■ Task to carry out ■
All of the entries must be reproduced exactly, with no images carried over.
Start of Block
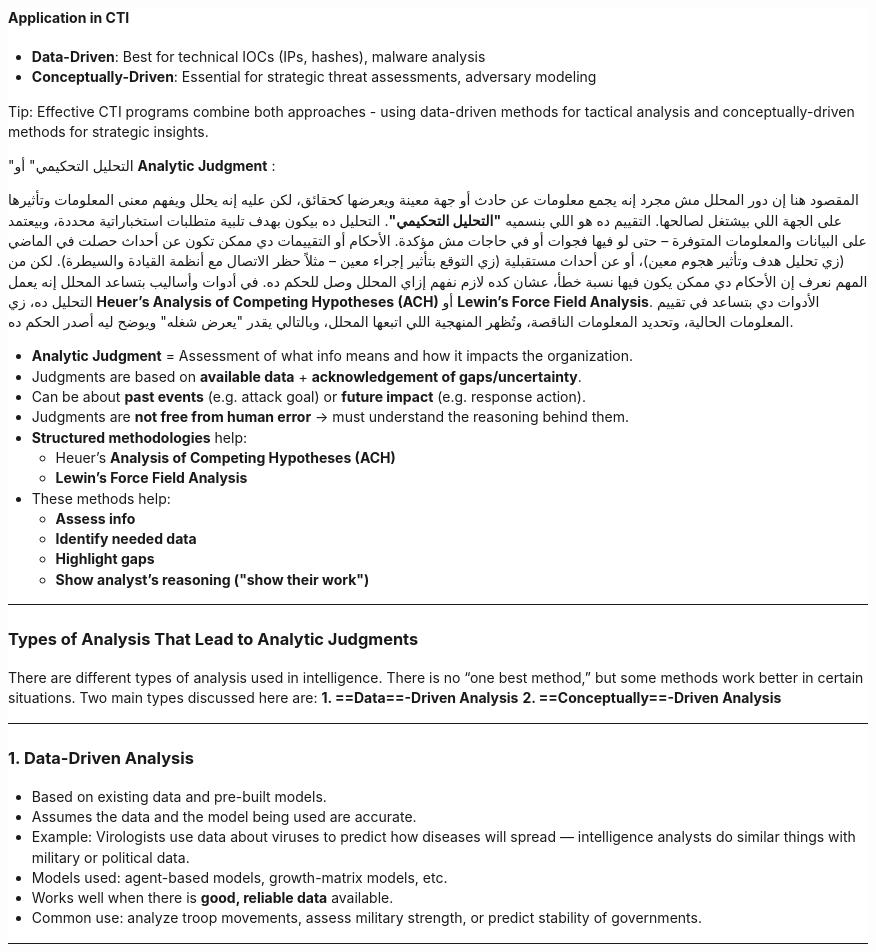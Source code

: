 #### Application in CTI
- **Data-Driven**: Best for technical IOCs (IPs, hashes), malware analysis
- **Conceptually-Driven**: Essential for strategic threat assessments, adversary modeling

Tip: Effective CTI programs combine both approaches - using data-driven methods for tactical analysis and conceptually-driven methods for strategic insights.


 "التحليل التحكيمي" أو **Analytic Judgment** :

المقصود هنا إن دور المحلل مش مجرد إنه يجمع معلومات عن حادث أو جهة معينة ويعرضها كحقائق، لكن عليه إنه يحلل ويفهم معنى المعلومات وتأثيرها على الجهة اللي بيشتغل لصالحها. التقييم ده هو اللي بنسميه **"التحليل التحكيمي"**.
التحليل ده بيكون بهدف تلبية متطلبات استخباراتية محددة، وبيعتمد على البيانات والمعلومات المتوفرة – حتى لو فيها فجوات أو في حاجات مش مؤكدة. الأحكام أو التقييمات دي ممكن تكون عن أحداث حصلت في الماضي (زي تحليل هدف وتأثير هجوم معين)، أو عن أحداث مستقبلية (زي التوقع بتأثير إجراء معين – مثلاً حظر الاتصال مع أنظمة القيادة والسيطرة).
لكن من المهم نعرف إن الأحكام دي ممكن يكون فيها نسبة خطأ، عشان كده لازم نفهم إزاي المحلل وصل للحكم ده.
في أدوات وأساليب بتساعد المحلل إنه يعمل التحليل ده، زي **Heuer’s Analysis of Competing Hypotheses (ACH)** أو **Lewin’s Force Field Analysis**. الأدوات دي بتساعد في تقييم المعلومات الحالية، وتحديد المعلومات الناقصة، وتُظهر المنهجية اللي اتبعها المحلل، وبالتالي يقدر "يعرض شغله" ويوضح ليه أصدر الحكم ده.


- **Analytic Judgment** = Assessment of what info means and how it impacts the organization.
- Judgments are based on **available data** + **acknowledgement of gaps/uncertainty**.
- Can be about **past events** (e.g. attack goal) or **future impact** (e.g. response action).
- Judgments are **not free from human error** → must understand the reasoning behind them.
- **Structured methodologies** help:
    - Heuer’s **Analysis of Competing Hypotheses (ACH)**
    - **Lewin’s Force Field Analysis**
- These methods help:
    - **Assess info**
    - **Identify needed data**
    - **Highlight gaps**
    - **Show analyst’s reasoning ("show their work")**



---

###  **Types of Analysis That Lead to Analytic Judgments**

There are different types of analysis used in intelligence. There is no “one best method,” but some methods work better in certain situations. Two main types discussed here are:
**1. ==Data==-Driven Analysis**
**2. ==Conceptually==-Driven Analysis**

---

###  **1. Data-Driven Analysis**

- Based on existing data and pre-built models.
- Assumes the data and the model being used are accurate.
- Example: Virologists use data about viruses to predict how diseases will spread — intelligence analysts do similar things with military or political data.
- Models used: agent-based models, growth-matrix models, etc.
- Works well when there is **good, reliable data** available.
- Common use: analyze troop movements, assess military strength, or predict stability of governments.

---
End of Block
■ Solved exercise ■
Source code

: #### Application in CTI
- **Data-Driven**: Best for technical IOCs (IPs, hashes), malware analysis
- **Conceptually-Driven**: Essential for strategic threat assessments, adversary modeling

Tip: Effective CTI programs combine both approaches - using data-driven methods for tactical analysis and conceptually-driven methods for strategic insights.


 "التحليل التحكيمي" أو **Analytic Judgment** :

المقصود هنا إن دور المحلل مش مجرد إنه يجمع معلومات عن حادث أو جهة معينة ويعرضها كحقائق، لكن عليه إنه يحلل ويفهم معنى المعلومات وتأثيرها على الجهة اللي بيشتغل لصالحها. التقييم ده هو اللي بنسميه **"التحليل التحكيمي"**.
التحليل ده بيكون بهدف تلبية متطلبات استخباراتية محددة، وبيعتمد على البيانات والمعلومات المتوفرة – حتى لو فيها فجوات أو في حاجات مش مؤكدة. الأحكام أو التقييمات دي ممكن تكون عن أحداث حصلت في الماضي (زي تحليل هدف وتأثير هجوم معين)، أو عن أحداث مستقبلية (زي التوقع بتأثير إجراء معين – مثلاً حظر الاتصال مع أنظمة القيادة والسيطرة).
لكن من المهم نعرف إن الأحكام دي ممكن يكون فيها نسبة خطأ، عشان كده لازم نفهم إزاي المحلل وصل للحكم ده.
في أدوات وأساليب بتساعد المحلل إنه يعمل التحليل ده، زي **Heuer’s Analysis of Competing Hypotheses (ACH)** أو **Lewin’s Force Field Analysis**. الأدوات دي بتساعد في تقييم المعلومات الحالية، وتحديد المعلومات الناقصة، وتُظهر المنهجية اللي اتبعها المحلل، وبالتالي يقدر "يعرض شغله" ويوضح ليه أصدر الحكم ده.


- **Analytic Judgment** = Assessment of what info means and how it impacts the organization.
- Judgments are based on **available data** + **acknowledgement of gaps/uncertainty**.
- Can be about **past events** (e.g. attack goal) or **future impact** (e.g. response action).
- Judgments are **not free from human error** → must understand the reasoning behind them.
- **Structured methodologies** help:
    - Heuer’s **Analysis of Competing Hypotheses (ACH)**
    - **Lewin’s Force Field Analysis**
- These methods help:
    - **Assess info**
    - **Identify needed data**
    - **Highlight gaps**
    - **Show analyst’s reasoning ("show their work")**



---

###  **Types of Analysis That Lead to Analytic Judgments**

There are different types of analysis used in intelligence. There is no “one best method,” but some methods work better in certain situations. Two main types discussed here are:
**1. ==Data==-Driven Analysis**
**2. ==Conceptually==-Driven Analysis**

---

###  **1. Data-Driven Analysis**

- Based on existing data and pre-built models.
- Assumes the data and the model being used are accurate.
- Example: Virologists use data about viruses to predict how diseases will spread — intelligence analysts do similar things with military or political data.
- Models used: agent-based models, growth-matrix models, etc.
- Works well when there is **good, reliable data** available.
- Common use: analyze troop movements, assess military strength, or predict stability of governments.

---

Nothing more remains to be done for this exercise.